*** Opening of Provided records ***
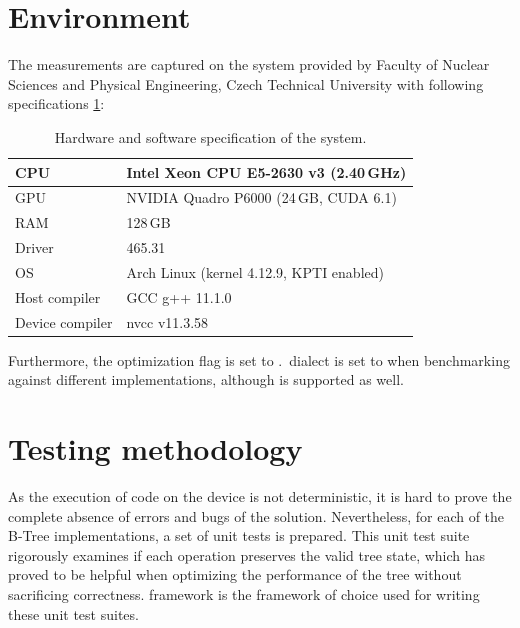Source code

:\section{Environment}

The measurements are captured on the  system provided by Faculty of Nuclear Sciences and Physical Engineering, Czech Technical University with following specifications \ref{table:env-gp1}:

\begin{table}[H]
  \centering
  \begin{tabular}{ | l | l | }
    \hline
    CPU             & Intel Xeon CPU E5-2630 v3 (2.40\,GHz)    \\
    \hline
    GPU             & NVIDIA Quadro P6000 (24\,GB, CUDA 6.1)   \\
    \hline
    RAM             & 128\,GB                                  \\
    \hline
    Driver          & 465.31                                   \\
    \hline
    OS              & Arch Linux (kernel 4.12.9, KPTI enabled) \\
    \hline
    Host compiler   & GCC g++ 11.1.0                           \\
    \hline
    Device compiler & nvcc v11.3.58                            \\
    \hline
  \end{tabular}
  \caption{Hardware and software specification of the  system.}
  \label{table:env-gp1}
\end{table}

Furthermore, the optimization flag is set to . \CC\,dialect is set to  when benchmarking against different implementations, although  is supported as well.

\section{Testing methodology}

As the execution of code on the device is not deterministic, it is hard to prove the complete absence of errors and bugs of the solution. Nevertheless, for each of the B-Tree implementations, a set of unit tests is prepared. This unit test suite rigorously examines if each operation preserves the valid tree state, which has proved to be helpful when optimizing the performance of the tree without sacrificing correctness.  framework \cite{gtest} is the framework of choice used for writing these unit test suites.

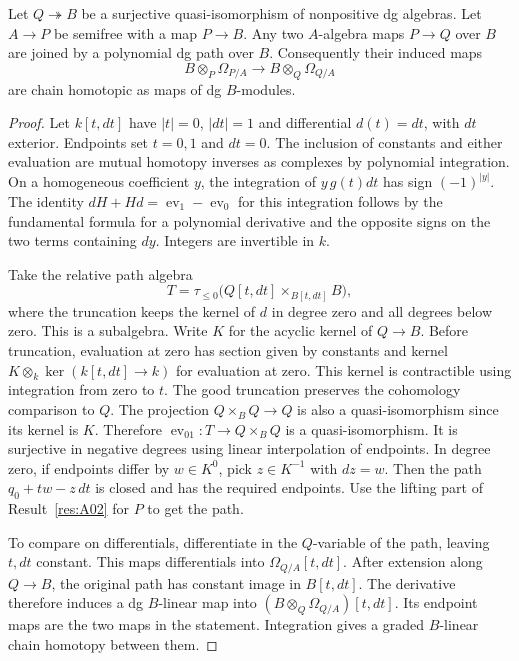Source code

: \begin{lemma}\label{res:A07}
Let \(Q\twoheadrightarrow B\) be a surjective quasi-isomorphism of
nonpositive dg algebras. Let \(A\to P\) be semifree with a map
\(P\to B\).
Any two \(A\)-algebra maps \(P\to Q\) over \(B\) are joined by a
polynomial dg path over \(B\). Consequently their induced maps
\[
 B\otimes_P\Omega_{P/A}\longrightarrow B\otimes_Q\Omega_{Q/A}
\]
are chain homotopic as maps of dg \(B\)-modules.
\end{lemma}
\begin{proof}
Let \(k[t,dt]\) have \(|t|=0\), \(|dt|=1\) and differential
\(d(t)=dt\), with \(dt\) exterior. Endpoints set \(t=0,1\) and
\(dt=0\). The inclusion of constants and either evaluation are
mutual homotopy inverses as complexes by polynomial integration.
On a homogeneous coefficient \(y\), the integration of
\(y\,g(t)dt\) has sign \((-1)^{|y|}\).
The identity \(dH+Hd=\operatorname{ev}_1-\operatorname{ev}_0\)
for this integration follows by the fundamental formula for a
polynomial derivative and the opposite signs on the two terms
containing \(d y\). Integers are invertible in \(k\).

Take the relative path algebra
\[
 T=\tau_{\leq0}\bigl(Q[t,dt]\times_{B[t,dt]} B\bigr),
\]
where the truncation keeps the kernel of \(d\) in degree zero and
all degrees below zero. This is a subalgebra. Write \(K\) for the
acyclic kernel of \(Q\to B\). Before truncation, evaluation at zero
has section given by constants and kernel
\(K\otimes_k\ker(k[t,dt]\to k)\) for evaluation at zero.
This kernel is contractible using integration from zero to \(t\).
The good truncation preserves the cohomology comparison to \(Q\).
The projection \(Q\times_B Q\to Q\) is also a quasi-isomorphism
since its kernel is \(K\). Therefore
\(\operatorname{ev}_{01}:T\to Q\times_B Q\) is a quasi-isomorphism.
It is surjective in negative degrees using linear interpolation
of endpoints. In degree zero, if endpoints differ by \(w\in K^0\),
pick \(z\in K^{-1}\) with \(dz=w\). Then the path
\(q_0+tw-z\,dt\) is closed and has the required endpoints.
Use the lifting part of Result~\ref{res:A02} for \(P\) to get the
path.

To compare on differentials, differentiate in the \(Q\)-variable
of the path, leaving \(t,dt\) constant. This maps differentials
into \(\Omega_{Q/A}[t,dt]\). After extension along \(Q\to B\), the
original path has constant image in \(B[t,dt]\). The derivative
therefore induces a dg \(B\)-linear map into
\((B\otimes_Q\Omega_{Q/A})[t,dt]\). Its endpoint maps are the two
maps in the statement. Integration gives a graded \(B\)-linear
chain homotopy between them.
\end{proof}

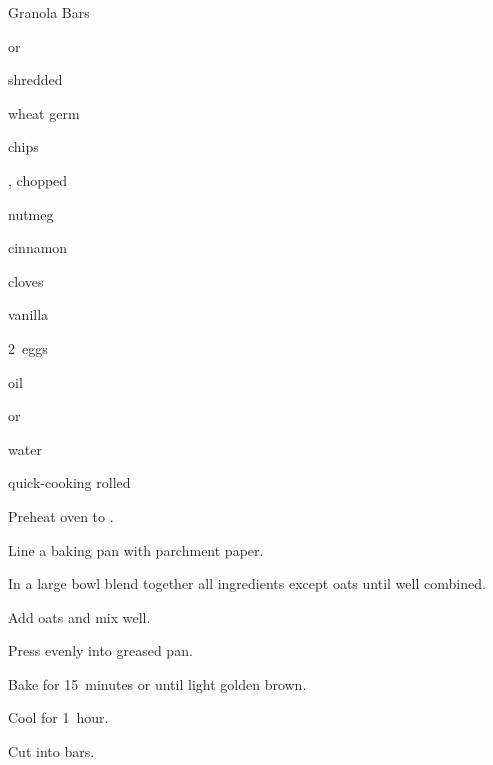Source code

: \begin{recipe}{Granola Bars}{}{}

\begin{ingredients}
\item \C{\half}  or 
\item \C{\half} shredded 
\item \C{\quarter} wheat germ
\item \C{\quarter}  chips
\item \C{\quarter} , chopped
\item \tp{\half} nutmeg 
\item \tp{\half} cinnamon 
\item \tp{\half} cloves 
\item \tp{\half}  
\item {} vanilla 
\item 2~eggs
\item \C{\twothird} 
\item {} oil
\item {}  or 
\item \C{\half} water
\item {} quick-cooking rolled 
\end{ingredients}

\begin{directions}
\item Preheat oven to . 
\item Line a  baking pan with parchment paper.
\item In a large bowl blend together all ingredients except oats until well combined.
\item Add oats and mix well.
\item Press evenly into greased pan.
\item Bake for 15~minutes or until light golden brown.
\item Cool for 1~hour. 
\item Cut into bars. 
\end{directions}

\end{recipe}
*** Close of Provided records ***
Problem details: The whole listing above must be duplicated word for word, apart from its pictures.

Result of the exercise:
Source code

:\section{Environment}

The measurements are captured on the  system provided by Faculty of Nuclear Sciences and Physical Engineering, Czech Technical University with following specifications \ref{table:env-gp1}:

\begin{table}[H]
  \centering
  \begin{tabular}{ | l | l | }
    \hline
    CPU             & Intel Xeon CPU E5-2630 v3 (2.40\,GHz)    \\
    \hline
    GPU             & NVIDIA Quadro P6000 (24\,GB, CUDA 6.1)   \\
    \hline
    RAM             & 128\,GB                                  \\
    \hline
    Driver          & 465.31                                   \\
    \hline
    OS              & Arch Linux (kernel 4.12.9, KPTI enabled) \\
    \hline
    Host compiler   & GCC g++ 11.1.0                           \\
    \hline
    Device compiler & nvcc v11.3.58                            \\
    \hline
  \end{tabular}
  \caption{Hardware and software specification of the  system.}
  \label{table:env-gp1}
\end{table}

Furthermore, the optimization flag is set to . \CC\,dialect is set to  when benchmarking against different implementations, although  is supported as well.

\section{Testing methodology}

As the execution of code on the device is not deterministic, it is hard to prove the complete absence of errors and bugs of the solution. Nevertheless, for each of the B-Tree implementations, a set of unit tests is prepared. This unit test suite rigorously examines if each operation preserves the valid tree state, which has proved to be helpful when optimizing the performance of the tree without sacrificing correctness.  framework \cite{gtest} is the framework of choice used for writing these unit test suites.

Source code

: \begin{lemma}\label{res:A07}
Let \(Q\twoheadrightarrow B\) be a surjective quasi-isomorphism of
nonpositive dg algebras. Let \(A\to P\) be semifree with a map
\(P\to B\).
Any two \(A\)-algebra maps \(P\to Q\) over \(B\) are joined by a
polynomial dg path over \(B\). Consequently their induced maps
\[
 B\otimes_P\Omega_{P/A}\longrightarrow B\otimes_Q\Omega_{Q/A}
\]
are chain homotopic as maps of dg \(B\)-modules.
\end{lemma}
\begin{proof}
Let \(k[t,dt]\) have \(|t|=0\), \(|dt|=1\) and differential
\(d(t)=dt\), with \(dt\) exterior. Endpoints set \(t=0,1\) and
\(dt=0\). The inclusion of constants and either evaluation are
mutual homotopy inverses as complexes by polynomial integration.
On a homogeneous coefficient \(y\), the integration of
\(y\,g(t)dt\) has sign \((-1)^{|y|}\).
The identity \(dH+Hd=\operatorname{ev}_1-\operatorname{ev}_0\)
for this integration follows by the fundamental formula for a
polynomial derivative and the opposite signs on the two terms
containing \(d y\). Integers are invertible in \(k\).

Take the relative path algebra
\[
 T=\tau_{\leq0}\bigl(Q[t,dt]\times_{B[t,dt]} B\bigr),
\]
where the truncation keeps the kernel of \(d\) in degree zero and
all degrees below zero. This is a subalgebra. Write \(K\) for the
acyclic kernel of \(Q\to B\). Before truncation, evaluation at zero
has section given by constants and kernel
\(K\otimes_k\ker(k[t,dt]\to k)\) for evaluation at zero.
This kernel is contractible using integration from zero to \(t\).
The good truncation preserves the cohomology comparison to \(Q\).
The projection \(Q\times_B Q\to Q\) is also a quasi-isomorphism
since its kernel is \(K\). Therefore
\(\operatorname{ev}_{01}:T\to Q\times_B Q\) is a quasi-isomorphism.
It is surjective in negative degrees using linear interpolation
of endpoints. In degree zero, if endpoints differ by \(w\in K^0\),
pick \(z\in K^{-1}\) with \(dz=w\). Then the path
\(q_0+tw-z\,dt\) is closed and has the required endpoints.
Use the lifting part of Result~\ref{res:A02} for \(P\) to get the
path.

To compare on differentials, differentiate in the \(Q\)-variable
of the path, leaving \(t,dt\) constant. This maps differentials
into \(\Omega_{Q/A}[t,dt]\). After extension along \(Q\to B\), the
original path has constant image in \(B[t,dt]\). The derivative
therefore induces a dg \(B\)-linear map into
\((B\otimes_Q\Omega_{Q/A})[t,dt]\). Its endpoint maps are the two
maps in the statement. Integration gives a graded \(B\)-linear
chain homotopy between them.
\end{proof}

Source code

: \begin{recipe}{Granola Bars}{}{}

\begin{ingredients}
\item \C{\half}  or 
\item \C{\half} shredded 
\item \C{\quarter} wheat germ
\item \C{\quarter}  chips
\item \C{\quarter} , chopped
\item \tp{\half} nutmeg 
\item \tp{\half} cinnamon 
\item \tp{\half} cloves 
\item \tp{\half}  
\item {} vanilla 
\item 2~eggs
\item \C{\twothird} 
\item {} oil
\item {}  or 
\item \C{\half} water
\item {} quick-cooking rolled 
\end{ingredients}

\begin{directions}
\item Preheat oven to . 
\item Line a  baking pan with parchment paper.
\item In a large bowl blend together all ingredients except oats until well combined.
\item Add oats and mix well.
\item Press evenly into greased pan.
\item Bake for 15~minutes or until light golden brown.
\item Cool for 1~hour. 
\item Cut into bars. 
\end{directions}

\end{recipe}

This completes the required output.